== Segment start ==
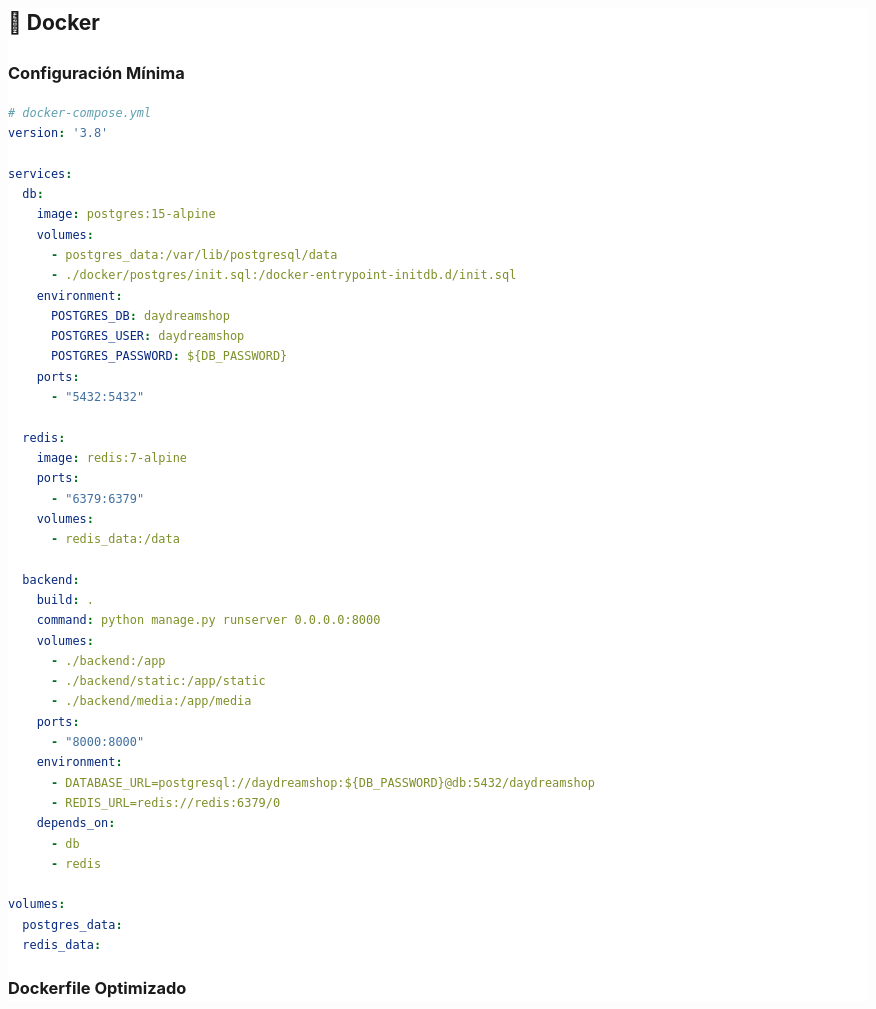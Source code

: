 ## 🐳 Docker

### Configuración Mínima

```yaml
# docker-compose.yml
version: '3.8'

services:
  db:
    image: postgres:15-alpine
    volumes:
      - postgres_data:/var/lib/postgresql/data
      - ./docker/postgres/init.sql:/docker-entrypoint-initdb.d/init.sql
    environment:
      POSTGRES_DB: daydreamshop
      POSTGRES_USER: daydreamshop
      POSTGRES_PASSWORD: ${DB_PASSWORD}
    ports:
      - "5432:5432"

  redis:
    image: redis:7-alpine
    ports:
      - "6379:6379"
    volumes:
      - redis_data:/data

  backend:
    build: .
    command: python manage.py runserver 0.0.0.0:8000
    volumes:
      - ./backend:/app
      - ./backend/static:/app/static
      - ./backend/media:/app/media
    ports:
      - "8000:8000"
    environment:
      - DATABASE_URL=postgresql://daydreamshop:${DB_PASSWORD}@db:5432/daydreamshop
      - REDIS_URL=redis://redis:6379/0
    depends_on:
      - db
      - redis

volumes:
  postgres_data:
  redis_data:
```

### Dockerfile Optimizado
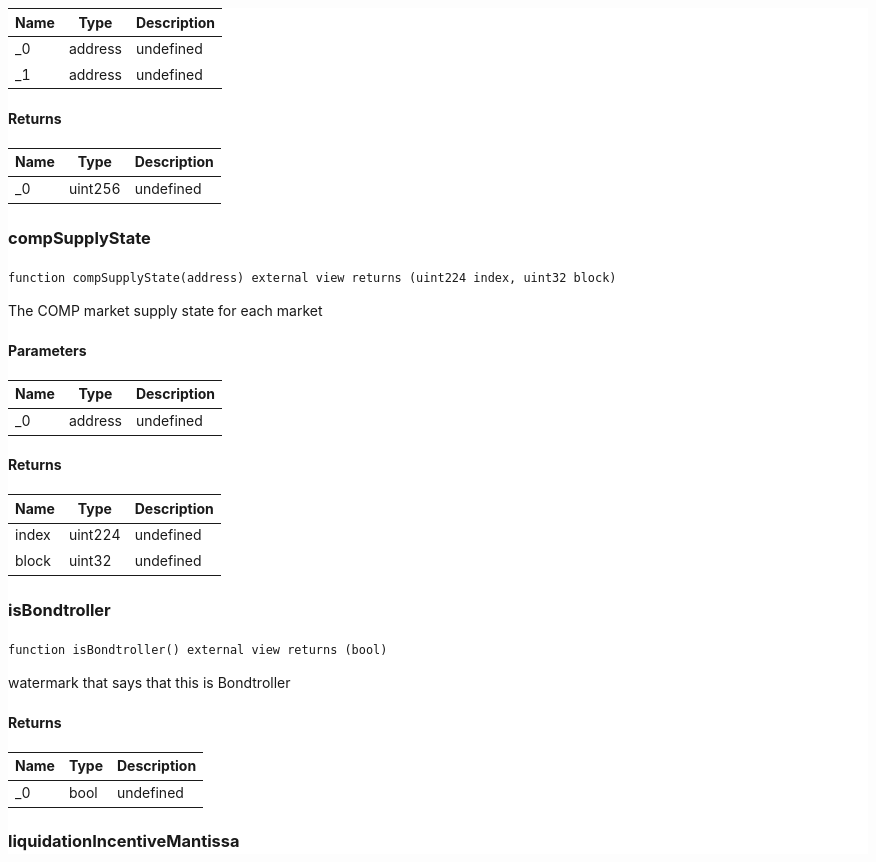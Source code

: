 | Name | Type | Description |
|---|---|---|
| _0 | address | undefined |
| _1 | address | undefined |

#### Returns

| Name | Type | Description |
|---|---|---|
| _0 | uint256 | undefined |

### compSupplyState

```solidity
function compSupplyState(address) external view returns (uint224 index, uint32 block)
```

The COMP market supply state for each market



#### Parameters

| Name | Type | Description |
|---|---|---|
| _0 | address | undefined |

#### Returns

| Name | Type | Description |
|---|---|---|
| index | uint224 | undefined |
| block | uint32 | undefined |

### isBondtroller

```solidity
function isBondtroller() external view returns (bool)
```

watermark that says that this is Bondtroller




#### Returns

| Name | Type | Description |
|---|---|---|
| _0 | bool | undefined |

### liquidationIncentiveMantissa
== Segment end ==
• WHAT YOU NEED TO DO
Restate the material above word for word, omitting the pictures.

• SOLUTION TO THIS TASK
Source code

: ## 🐳 Docker

### Configuración Mínima

```yaml
# docker-compose.yml
version: '3.8'

services:
  db:
    image: postgres:15-alpine
    volumes:
      - postgres_data:/var/lib/postgresql/data
      - ./docker/postgres/init.sql:/docker-entrypoint-initdb.d/init.sql
    environment:
      POSTGRES_DB: daydreamshop
      POSTGRES_USER: daydreamshop
      POSTGRES_PASSWORD: ${DB_PASSWORD}
    ports:
      - "5432:5432"

  redis:
    image: redis:7-alpine
    ports:
      - "6379:6379"
    volumes:
      - redis_data:/data

  backend:
    build: .
    command: python manage.py runserver 0.0.0.0:8000
    volumes:
      - ./backend:/app
      - ./backend/static:/app/static
      - ./backend/media:/app/media
    ports:
      - "8000:8000"
    environment:
      - DATABASE_URL=postgresql://daydreamshop:${DB_PASSWORD}@db:5432/daydreamshop
      - REDIS_URL=redis://redis:6379/0
    depends_on:
      - db
      - redis

volumes:
  postgres_data:
  redis_data:
```

### Dockerfile Optimizado
Source code

: | Name | Type | Description |
|---|---|---|
| _0 | address | undefined |
| _1 | address | undefined |

#### Returns

| Name | Type | Description |
|---|---|---|
| _0 | uint256 | undefined |

### compSupplyState

```solidity
function compSupplyState(address) external view returns (uint224 index, uint32 block)
```

The COMP market supply state for each market



#### Parameters

| Name | Type | Description |
|---|---|---|
| _0 | address | undefined |

#### Returns

| Name | Type | Description |
|---|---|---|
| index | uint224 | undefined |
| block | uint32 | undefined |

### isBondtroller

```solidity
function isBondtroller() external view returns (bool)
```

watermark that says that this is Bondtroller




#### Returns

| Name | Type | Description |
|---|---|---|
| _0 | bool | undefined |

### liquidationIncentiveMantissa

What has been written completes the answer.